During a public forum held in Canberra on Wednesday to debate the federal government’s Therapeutic Goods Amendment Bill, Asher told attendees the bill would abolish the requirement that advertisements for therapeutic goods be screened by an expert panel before being published or going to air.

Instead, the bill would see the Therapeutic Goods Administration given more powers to impose harsher penalties against manufacturers responsible for spurious and harmful advertising. The TGA believes these increased powers will be enough to deter manufacturers of drugs and complementary and alternative products from making false claims.

As Asher pointed told the Guardian, relying on the government to punish companies that harm people through their advertising is likely to cause even more problems. For one, people could be seriously hurt or killed if they take homeopathic treatments instead of real medicine. There are also financial risks to consider.

“Thousands of Australian consumers are losing money out of these scams on the internet for products that don’t work, and now these same scams will be able to be advertised in the mainstream media,” he said.

Far more troubling than money lost by consumers who fall for these scams is the physical harm that will come to people. There is a risk people will buy these products that make outrageous claims for curing dementia, preventing heart attacks or treating cancer, and that people will shun the conventional and effective medical treatment that will actually help them.”

The first thing that came to my mind is that people in Australia will believe products are legitimate because they are used to having a screening process, and Asher said that’s a real concern. The bigger problem, though, is that the country doesn’t even have the expertise or tools to enforce harmful advertising laws.

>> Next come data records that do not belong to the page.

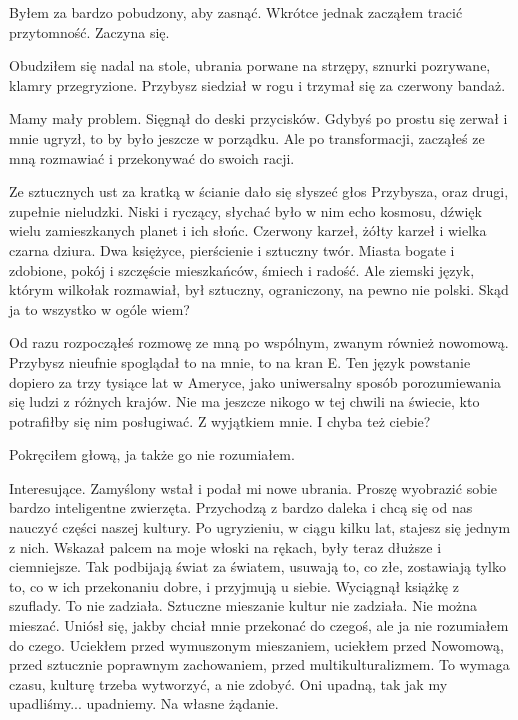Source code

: Byłem za bardzo pobudzony, aby zasnąć. Wkrótce jednak zacząłem tracić przytomność. Zaczyna się.

\divider{}

Obudziłem się nadal na stole, ubrania porwane na strzępy, sznurki pozrywane, klamry przegryzione.
Przybysz siedział w rogu i trzymał się za czerwony bandaż.

\begin{dialogue}
\ds{} Mamy mały problem.
\dm{} Sięgnął do deski przycisków.
\dm{} Gdybyś po prostu się zerwał i mnie ugryzł, to by było jeszcze w porządku.
Ale po transformacji, zacząłeś ze mną rozmawiać i przekonywać do swoich racji.
\end{dialogue}

Ze sztucznych ust za kratką w ścianie dało się słyszeć głos Przybysza, oraz drugi, zupełnie nieludzki.
Niski i ryczący, słychać było w nim echo kosmosu, dźwięk wielu zamieszkanych planet i ich słońc.
Czerwony karzeł, żółty karzeł i wielka czarna dziura. 
Dwa księżyce, pierścienie i sztuczny twór.
Miasta bogate i zdobione, pokój i szczęście mieszkańców, śmiech i radość.
Ale ziemski język, którym wilkołak rozmawiał, był sztuczny, ograniczony, na pewno nie polski.
Skąd ja to wszystko w ogóle wiem?

\begin{dialogue}
\ds{} Od razu rozpocząłeś rozmowę ze mną po wspólnym, zwanym również nowomową. 
\dm{} Przybysz nieufnie spoglądał to na mnie, to na kran E. 
\dm{} Ten język powstanie dopiero za trzy tysiące lat w Ameryce, jako uniwersalny sposób porozumiewania się ludzi z różnych krajów.
Nie ma jeszcze nikogo w tej chwili na świecie, kto potrafiłby się nim posługiwać.
Z wyjątkiem mnie. I chyba też ciebie?
\end{dialogue}

Pokręciłem głową, ja także go nie rozumiałem.

\begin{dialogue}
\ds{} Interesujące.
\dm{} Zamyślony wstał i podał mi nowe ubrania.
\dm{} Proszę wyobrazić sobie bardzo inteligentne zwierzęta. 
Przychodzą z bardzo daleka i chcą się od nas nauczyć części naszej kultury.
Po ugryzieniu, w ciągu kilku lat, stajesz się jednym z nich. 
\dm{} Wskazał palcem na moje włoski na rękach, były teraz dłuższe i ciemniejsze.
\dm{} Tak podbijają świat za światem, usuwają to, co złe, zostawiają tylko to, co w ich przekonaniu dobre, i przyjmują u siebie.
\dm{} Wyciągnął książkę z szuflady.
\dm{} To nie zadziała. Sztuczne mieszanie kultur nie zadziała. Nie można mieszać.
\dm{} Uniósł się, jakby chciał mnie przekonać do czegoś, ale ja nie rozumiałem do czego.
\dm{} Uciekłem przed wymuszonym mieszaniem, uciekłem przed Nowomową, przed sztucznie poprawnym zachowaniem, przed multikulturalizmem.
To wymaga czasu, kulturę trzeba wytworzyć, a nie zdobyć.
Oni upadną, tak jak my upadliśmy... upadniemy. Na własne żądanie.
\end{dialogue}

That means the dangerous ads could reach millions of people, and the company could evade punishment.

“We have a reasonably tight consumer protection system in Australia and people assume products that are dangerous are subject to enforcement actions,” Asher said.

“Until the TGA is given the resources and expertise to regulate advertising of these products and to enforce harsher penalties, the pre-approval process for advertising should stay in place. It may take a few years for the TGA to be properly strengthened, and as it is, it can take up to one year for a complaint about an advertisement to be resolved.”

He’s right. Until Australia’s systems for enforcement are in place, this screening system is their best bet to avoid unnecessary deaths caused by healing scams. Considering it’s pretty difficult to prove harm in a case like this, and it would require in-depth investigations from authorities, the process needs to be stronger before it’s implemented.